Two additional tools have enhanced Jupyter’s usability. One is JupyterHub, a service that allows institutions to provide Jupyter notebooks to large pools of users. The IT team at the University of California, Berkeley, where Pérez is a faculty member, has deployed one such hub, which Pérez uses to ensure that all students on his data-science course have identical computing environments. “We cannot possibly manage IT support for 800 students, helping them debug why the installation on their laptop is not working; that’s simply infeasible,” he says.
The other development is Binder, an open-source service that allows users to use Jupyter notebooks on GitHub in a web browser without having to install the software or any programming libraries. Users can also execute Jupyter notebooks on the Google cloud by inserting
https://colab.research.google.com/github
before the URL of a notebook on GitHub, or using the commercial service Code Ocean. In September, Code Ocean rolled out a new user interface for its cloud-based code-sharing and code-execution service, also based on Jupyter.
Computer notebooks are essentially laboratory notebooks used for scientific computing. The researchers did not paste the DNA gel next to the laboratory protocol, but instead embedded codes, data, and text to record their calculation methods. Brian Granger, co-founder of Jupyter at California Polytechnic State University in San Luis Obispo, said the result is a "computational narrative"-a document that allows researchers to supplement their code and data with analysis, hypotheses, and conjectures. .
Such tools foster computational reproducibility by simplifying code reuse. But users still need to know how to use notebooks correctly.
Joel Grus, a research engineer at the Allen Institute for Artificial Intelligence in Seattle, Washington, gave a presentation titled ‘I don’t like notebooks’ at the Jupyter developers’ conference earlier this year in New York City. He says he has seen programmers get frustrated when notebooks don’t behave as expected, usually because they inadvertently run code cells out of order. Jupyter notebooks also encourage poor coding practice, he says, by making it difficult to organize code logically, break it into reusable modules and develop tests to ensure the code is working properly.
Those aren’t insurmountable issues, Grus concedes, but notebooks do require discipline when it comes to executing code: for instance, by moving analysis code to external files that can be called from the notebook, by defining key variables at the top of the notebook and by restarting the kernel periodically and running the notebook from top to bottom.
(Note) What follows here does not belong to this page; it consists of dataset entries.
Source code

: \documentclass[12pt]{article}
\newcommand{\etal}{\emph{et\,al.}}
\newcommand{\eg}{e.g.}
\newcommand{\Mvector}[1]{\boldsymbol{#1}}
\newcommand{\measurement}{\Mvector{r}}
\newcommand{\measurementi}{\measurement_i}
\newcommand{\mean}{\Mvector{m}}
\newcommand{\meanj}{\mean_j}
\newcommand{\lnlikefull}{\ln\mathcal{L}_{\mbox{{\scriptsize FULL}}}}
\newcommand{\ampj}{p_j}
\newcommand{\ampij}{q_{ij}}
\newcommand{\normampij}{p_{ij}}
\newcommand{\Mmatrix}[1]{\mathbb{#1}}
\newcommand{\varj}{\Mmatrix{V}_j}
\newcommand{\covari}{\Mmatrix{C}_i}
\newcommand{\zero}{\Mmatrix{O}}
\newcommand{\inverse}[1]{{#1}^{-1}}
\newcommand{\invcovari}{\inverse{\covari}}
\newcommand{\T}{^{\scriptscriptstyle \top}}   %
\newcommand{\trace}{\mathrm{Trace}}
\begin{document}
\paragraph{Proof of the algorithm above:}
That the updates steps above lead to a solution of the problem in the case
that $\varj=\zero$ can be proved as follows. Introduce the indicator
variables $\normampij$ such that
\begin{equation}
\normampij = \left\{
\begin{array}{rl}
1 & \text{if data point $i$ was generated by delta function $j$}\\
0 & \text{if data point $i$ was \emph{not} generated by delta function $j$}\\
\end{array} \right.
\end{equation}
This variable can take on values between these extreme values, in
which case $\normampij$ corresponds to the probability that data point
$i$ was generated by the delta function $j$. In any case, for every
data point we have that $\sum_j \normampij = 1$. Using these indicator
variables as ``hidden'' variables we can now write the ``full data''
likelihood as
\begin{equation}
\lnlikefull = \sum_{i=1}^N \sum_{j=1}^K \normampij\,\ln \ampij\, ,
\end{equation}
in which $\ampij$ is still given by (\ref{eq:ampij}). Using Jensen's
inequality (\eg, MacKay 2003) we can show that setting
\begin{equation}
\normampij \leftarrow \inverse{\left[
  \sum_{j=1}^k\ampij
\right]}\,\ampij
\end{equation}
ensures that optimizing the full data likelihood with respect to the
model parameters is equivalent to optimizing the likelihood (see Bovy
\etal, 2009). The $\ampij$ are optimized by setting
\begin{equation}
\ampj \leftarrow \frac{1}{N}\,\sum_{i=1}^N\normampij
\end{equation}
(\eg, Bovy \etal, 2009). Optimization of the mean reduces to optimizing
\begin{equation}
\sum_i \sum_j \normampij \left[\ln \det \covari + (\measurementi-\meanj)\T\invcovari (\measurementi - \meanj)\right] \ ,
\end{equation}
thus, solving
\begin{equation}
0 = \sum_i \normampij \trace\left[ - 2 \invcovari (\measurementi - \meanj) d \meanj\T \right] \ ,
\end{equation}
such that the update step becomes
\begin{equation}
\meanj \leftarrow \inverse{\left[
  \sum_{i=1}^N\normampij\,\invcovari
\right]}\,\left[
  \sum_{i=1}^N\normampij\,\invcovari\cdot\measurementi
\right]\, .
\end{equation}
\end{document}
As one Twitter user quipped, “Restart and run all or it didn’t happen.”
That’s a lesson Barba tries to instil in her students. “I explain to my students from day one that they can interact with a notebook in a nonlinear fashion, and that gives them great power for exploration,” she says. “But with great power comes great responsibility.”
One tool that might help is Verdant, a plug-in that captures a history of a user’s actions in Jupyter.“The authors built an extension that allows a flexible user workflow while also capturing the specific code executed, in what order and on what specific data,” says Carol Willing, a member of the Jupyter team at California Polytechnic State University.
Jake VanderPlas, a software engineer at Google in Seattle, Washington, and a member of the Colaboratory team, says notebooks are like hammers: they can be misused, and aren’t appropriate for every application. But for data exploration and communication, notebooks excel. The astronomy community seemingly agrees. “We went from Jupyter notebooks not existing some six years ago to in essence everybody using them today,” says Jurić. “And we’re a community that still has Fortran 77” — as in 1977 — “sticking around. It’s something.”